Anthony Bradley

A member of the Gartner Blog Network

Anthony J. Bradley
GVP
3 years at Gartner
19 years in IT

Anthony J. Bradley is a group vice president in Gartner Research, managing teams that cover business process management, project and portfolio management, enterprise architecture, IT procurement, IT sourcing, and vendor management. Read Full Bio

Coverage Areas:

The Social Web Will Transform Health Care, Period.

by Anthony J. Bradley  |  July 7, 2009  |  3 Comments

Why is this? What do we care more about than our health or the health of our loved ones? I have talked to our healthcare clients about sites like www.patientslikeme.com and www.rateadrug.com for a while now with a statement following that “this is only the beginning”. According to www.compete.com patientslikeme has about 100k unique visitors per month and grew by over 200% in the past year. rateadrug.com has about 6k unique visitors per month and has grown by over 2400% in the past year.

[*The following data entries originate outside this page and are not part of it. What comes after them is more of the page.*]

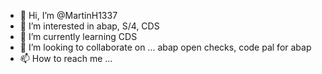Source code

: - 👋 Hi, I’m @MartinH1337
- 👀 I’m interested in abap, S/4, CDS
- 🌱 I’m currently learning CDS
- 💞️ I’m looking to collaborate on ... abap open checks, code pal for abap
- 📫 How to reach me ...

<!---
MartinH1337/MartinH1337 is a ✨ special ✨ repository because its `README.md` (this file) appears on your GitHub profile.
You can click the Preview link to take a look at your changes.
--->
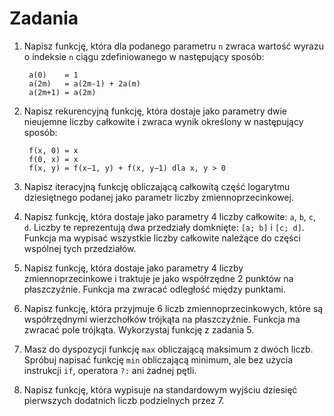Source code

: Zadania
==========================

1. Napisz funkcję, która dla podanego parametru `n` zwraca wartość
   wyrazu o indeksie `n` ciągu zdefiniowanego w następujący sposób:

        a(0)    = 1
        a(2m)   = a(2m-1) + 2a(m)
        a(2m+1) = a(2m)

2. Napisz rekurencyjną funkcję, która dostaje jako parametry dwie
   nieujemne liczby całkowite i zwraca wynik określony w następujący
   sposób:

        f(x, 0) = x
        f(0, x) = x
        f(x, y) = f(x−1, y) + f(x, y−1) dla x, y > 0

3. Napisz iteracyjną funkcję obliczającą całkowitą część logarytmu
   dziesiętnego podanej jako parametr liczby zmiennoprzecinkowej.

4. Napisz funkcję, która dostaje jako parametry 4 liczby całkowite:
   `a`, `b`, `c`, `d`. Liczby te reprezentują dwa przedziały domknięte:
   `[a; b]` i `[c; d]`.
   Funkcja ma wypisać wszystkie liczby całkowite należące
   do części wspólnej tych przedziałów.

5. Napisz funkcję, która dostaje jako parametry 4 liczby
   zmiennoprzecinkowe i traktuje je jako współrzędne 2 punktów na
   płaszczyźnie. Funkcja ma zwracać odległość między punktami.

6. Napisz funkcję, która przyjmuje 6 liczb zmiennoprzecinkowych,
   które są współrzędnymi wierzchołków trójkąta na płaszczyźnie.
   Funkcja ma zwracać pole trójkąta. Wykorzystaj funkcję z zadania 5.

7. Masz do dyspozycji funkcję `max` obliczającą maksimum z dwóch liczb.
   Spróbuj napisać funkcję `min` obliczającą minimum,
   ale bez użycia instrukcji `if`, operatora `?:` ani żadnej pętli.

8. Napisz funkcję, która wypisuje na standardowym
   wyjściu dziesięć pierwszych
   dodatnich liczb podzielnych przez 7.
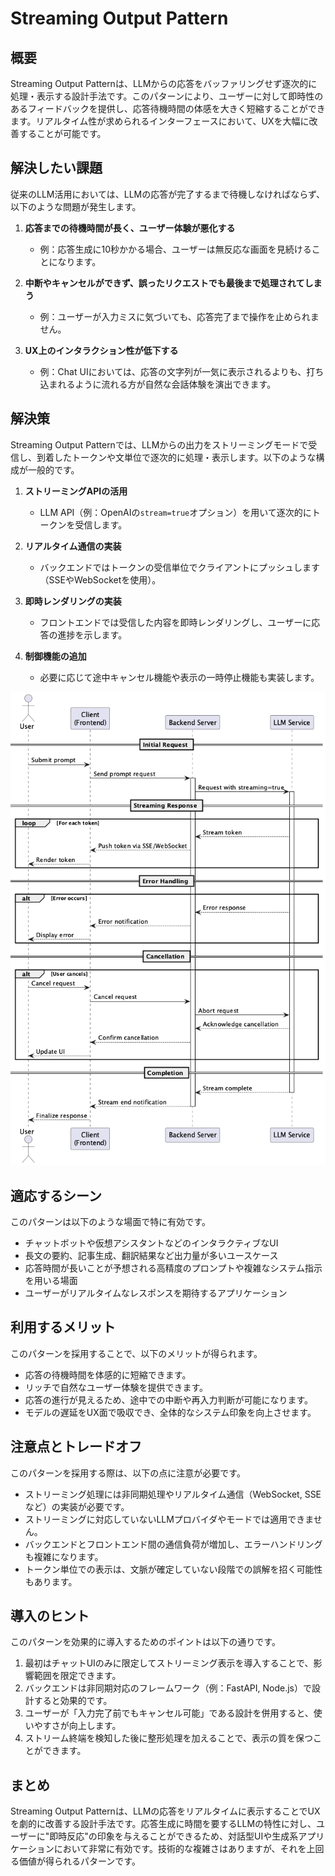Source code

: # Streaming Output Pattern

## 概要

Streaming Output Patternは、LLMからの応答をバッファリングせず逐次的に処理・表示する設計手法です。このパターンにより、ユーザーに対して即時性のあるフィードバックを提供し、応答待機時間の体感を大きく短縮することができます。リアルタイム性が求められるインターフェースにおいて、UXを大幅に改善することが可能です。

## 解決したい課題

従来のLLM活用においては、LLMの応答が完了するまで待機しなければならず、以下のような問題が発生します。

1. **応答までの待機時間が長く、ユーザー体験が悪化する**
   - 例：応答生成に10秒かかる場合、ユーザーは無反応な画面を見続けることになります。

2. **中断やキャンセルができず、誤ったリクエストでも最後まで処理されてしまう**
   - 例：ユーザーが入力ミスに気づいても、応答完了まで操作を止められません。

3. **UX上のインタラクション性が低下する**
   - 例：Chat UIにおいては、応答の文字列が一気に表示されるよりも、打ち込まれるように流れる方が自然な会話体験を演出できます。

## 解決策

Streaming Output Patternでは、LLMからの出力をストリーミングモードで受信し、到着したトークンや文単位で逐次的に処理・表示します。以下のような構成が一般的です。

1. **ストリーミングAPIの活用**
   - LLM API（例：OpenAIの`stream=true`オプション）を用いて逐次的にトークンを受信します。

2. **リアルタイム通信の実装**
   - バックエンドではトークンの受信単位でクライアントにプッシュします（SSEやWebSocketを使用）。

3. **即時レンダリングの実装**
   - フロントエンドでは受信した内容を即時レンダリングし、ユーザーに応答の進捗を示します。

4. **制御機能の追加**
   - 必要に応じて途中キャンセル機能や表示の一時停止機能も実装します。

![img](./uml/images/streaming_output_pattern.png)

## 適応するシーン

このパターンは以下のような場面で特に有効です。

- チャットボットや仮想アシスタントなどのインタラクティブなUI
- 長文の要約、記事生成、翻訳結果など出力量が多いユースケース
- 応答時間が長いことが予想される高精度のプロンプトや複雑なシステム指示を用いる場面
- ユーザーがリアルタイムなレスポンスを期待するアプリケーション

## 利用するメリット

このパターンを採用することで、以下のメリットが得られます。

- 応答の待機時間を体感的に短縮できます。
- リッチで自然なユーザー体験を提供できます。
- 応答の進行が見えるため、途中での中断や再入力判断が可能になります。
- モデルの遅延をUX面で吸収でき、全体的なシステム印象を向上させます。

## 注意点とトレードオフ

このパターンを採用する際は、以下の点に注意が必要です。

- ストリーミング処理には非同期処理やリアルタイム通信（WebSocket, SSEなど）の実装が必要です。
- ストリーミングに対応していないLLMプロバイダやモードでは適用できません。
- バックエンドとフロントエンド間の通信負荷が増加し、エラーハンドリングも複雑になります。
- トークン単位での表示は、文脈が確定していない段階での誤解を招く可能性もあります。

## 導入のヒント

このパターンを効果的に導入するためのポイントは以下の通りです。

1. 最初はチャットUIのみに限定してストリーミング表示を導入することで、影響範囲を限定できます。
2. バックエンドは非同期対応のフレームワーク（例：FastAPI, Node.js）で設計すると効果的です。
3. ユーザーが「入力完了前でもキャンセル可能」である設計を併用すると、使いやすさが向上します。
4. ストリーム終端を検知した後に整形処理を加えることで、表示の質を保つことができます。

## まとめ

Streaming Output Patternは、LLMの応答をリアルタイムに表示することでUXを劇的に改善する設計手法です。応答生成に時間を要するLLMの特性に対し、ユーザーに"即時反応"の印象を与えることができるため、対話型UIや生成系アプリケーションにおいて非常に有効です。技術的な複雑さはありますが、それを上回る価値が得られるパターンです。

People with illnesses are scared, information hungry, and they certainly are in need of a support group of others who are sharing a similar experience. This is the perfect formula for the social Web. Take a look at “I’m Too Young For This” (for young people with cancer). I’m directing you to a page they have that lists a set of social networks for people with cancer.

It is early in the evolution and right now the larger potential ”community” is fragmented across many upstart sites (or not yet on the social Web at all) but imagine a few years (probably not many) from now, if there were one site (or less than a handful) for each major illness where everyone who had that illness collaborated in mass. Imagine further if they were able to act as a collective. They could yield tremendous power. Collectively, they could expose the best doctors, hospitals, insurers, pharmaceuticals, government policies, etc. for their specific illness. And the worst ones. And this is only scratching the surface.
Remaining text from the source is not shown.